Now a team of Japanese scientists from the University of Tokyo has developed a new approach to analyzing musical structure. The new method overcomes many of the limits of previous tools. The researchers publish their results in the journal Chaos, from AIP Publishing.
“The new and important point of our method is that it analyzes the local and global features in one framework without corrupting the underlying regularities of the original time series,” said Miwa Fukino, a doctoral student at the University of Tokyo and first author on the paper. “For example, when one uses Fast Fourier Transform to get the frequency spectrum and then uses it to calculate the feature vectors of tonality, the timing information is lost in the resulting data. So, the result cannot be used for further analysis related to the timing factors,” she said.
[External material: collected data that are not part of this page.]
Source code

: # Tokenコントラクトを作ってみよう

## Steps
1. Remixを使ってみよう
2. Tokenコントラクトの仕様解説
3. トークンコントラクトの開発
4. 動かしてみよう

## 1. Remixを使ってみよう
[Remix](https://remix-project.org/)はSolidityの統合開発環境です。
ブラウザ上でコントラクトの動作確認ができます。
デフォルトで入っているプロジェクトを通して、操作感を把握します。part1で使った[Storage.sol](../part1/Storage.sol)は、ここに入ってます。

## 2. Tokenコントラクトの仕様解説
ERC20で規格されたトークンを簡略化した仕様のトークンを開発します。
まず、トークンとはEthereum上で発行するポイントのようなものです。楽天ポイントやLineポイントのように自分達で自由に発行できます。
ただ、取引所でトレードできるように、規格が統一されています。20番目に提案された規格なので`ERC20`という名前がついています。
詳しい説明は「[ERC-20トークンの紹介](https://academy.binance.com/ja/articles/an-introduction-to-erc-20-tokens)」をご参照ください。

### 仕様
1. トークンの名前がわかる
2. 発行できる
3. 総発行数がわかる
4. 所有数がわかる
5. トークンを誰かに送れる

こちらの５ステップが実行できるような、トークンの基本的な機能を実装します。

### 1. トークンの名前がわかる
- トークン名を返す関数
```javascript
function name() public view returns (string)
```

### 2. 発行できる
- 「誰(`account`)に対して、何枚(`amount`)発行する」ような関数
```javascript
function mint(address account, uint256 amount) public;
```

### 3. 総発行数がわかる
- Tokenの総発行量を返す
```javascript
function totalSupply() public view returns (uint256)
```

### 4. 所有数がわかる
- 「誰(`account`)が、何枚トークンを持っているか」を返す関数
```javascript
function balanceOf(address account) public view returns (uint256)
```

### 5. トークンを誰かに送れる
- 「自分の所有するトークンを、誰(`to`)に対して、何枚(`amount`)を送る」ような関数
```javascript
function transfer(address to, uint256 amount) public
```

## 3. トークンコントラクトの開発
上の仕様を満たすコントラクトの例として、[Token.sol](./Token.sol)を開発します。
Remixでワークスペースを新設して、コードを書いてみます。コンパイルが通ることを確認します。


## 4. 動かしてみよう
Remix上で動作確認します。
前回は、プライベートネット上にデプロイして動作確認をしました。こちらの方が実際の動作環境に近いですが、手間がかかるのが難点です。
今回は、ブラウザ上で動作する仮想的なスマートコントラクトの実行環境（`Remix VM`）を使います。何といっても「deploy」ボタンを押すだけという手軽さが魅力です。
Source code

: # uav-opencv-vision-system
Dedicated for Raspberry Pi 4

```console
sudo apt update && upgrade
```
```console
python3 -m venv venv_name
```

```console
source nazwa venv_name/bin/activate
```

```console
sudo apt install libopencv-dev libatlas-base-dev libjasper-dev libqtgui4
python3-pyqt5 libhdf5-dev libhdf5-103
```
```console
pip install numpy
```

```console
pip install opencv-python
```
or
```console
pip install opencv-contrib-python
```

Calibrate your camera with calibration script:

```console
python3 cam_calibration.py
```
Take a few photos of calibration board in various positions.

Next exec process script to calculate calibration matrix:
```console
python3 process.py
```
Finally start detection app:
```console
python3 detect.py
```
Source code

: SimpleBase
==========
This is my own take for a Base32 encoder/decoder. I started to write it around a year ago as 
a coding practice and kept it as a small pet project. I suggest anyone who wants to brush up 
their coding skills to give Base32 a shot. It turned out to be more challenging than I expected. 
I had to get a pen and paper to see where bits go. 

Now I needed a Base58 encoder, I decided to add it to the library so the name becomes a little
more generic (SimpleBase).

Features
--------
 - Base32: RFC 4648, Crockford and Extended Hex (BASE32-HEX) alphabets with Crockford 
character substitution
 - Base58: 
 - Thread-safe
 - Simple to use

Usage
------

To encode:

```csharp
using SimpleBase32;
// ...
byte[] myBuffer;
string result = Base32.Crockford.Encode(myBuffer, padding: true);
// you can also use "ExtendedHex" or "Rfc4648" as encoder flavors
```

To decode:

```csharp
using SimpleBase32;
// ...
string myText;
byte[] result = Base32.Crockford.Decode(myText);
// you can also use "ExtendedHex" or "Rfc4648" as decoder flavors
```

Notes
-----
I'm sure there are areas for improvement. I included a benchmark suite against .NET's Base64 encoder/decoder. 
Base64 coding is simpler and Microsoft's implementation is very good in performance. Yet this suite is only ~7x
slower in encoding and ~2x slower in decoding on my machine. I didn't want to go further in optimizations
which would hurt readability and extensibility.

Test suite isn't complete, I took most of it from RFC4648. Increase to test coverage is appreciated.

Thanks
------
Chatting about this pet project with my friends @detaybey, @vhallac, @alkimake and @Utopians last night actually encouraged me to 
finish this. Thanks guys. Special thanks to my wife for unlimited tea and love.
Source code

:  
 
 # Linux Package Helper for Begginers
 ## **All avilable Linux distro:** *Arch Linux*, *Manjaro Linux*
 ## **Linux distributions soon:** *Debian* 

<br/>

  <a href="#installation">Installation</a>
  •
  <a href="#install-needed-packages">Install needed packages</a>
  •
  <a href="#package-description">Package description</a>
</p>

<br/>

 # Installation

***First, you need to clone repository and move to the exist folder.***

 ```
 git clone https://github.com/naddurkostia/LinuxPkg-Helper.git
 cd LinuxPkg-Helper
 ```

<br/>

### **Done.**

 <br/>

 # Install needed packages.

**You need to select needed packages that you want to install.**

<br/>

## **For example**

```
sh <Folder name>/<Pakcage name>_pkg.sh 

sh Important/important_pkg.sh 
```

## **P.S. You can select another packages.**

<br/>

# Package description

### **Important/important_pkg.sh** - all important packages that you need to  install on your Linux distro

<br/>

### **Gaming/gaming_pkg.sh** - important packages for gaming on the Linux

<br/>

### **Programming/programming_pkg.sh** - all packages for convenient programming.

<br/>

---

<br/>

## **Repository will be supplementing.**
Fukino and her colleagues’ new approach is based on a graphing technique called a recurrence plot, a two-dimensional analytical tool that visualizes recurrences of data. Recurrence is a basic property of complex systems, first described mathematically in the late 19th century by French mathematician and scientist Henri Poincaré, in which systems return close to their initial state after a finite amount of time. The new twist the Japanese researchers added is to make a recurrence plot of recurrence plots. This provides layers of time series data to visualize simultaneously both local and global attributes of music. The researchers applied their new approach to selected classical piano pieces by Bach, Beethoven and Mozart.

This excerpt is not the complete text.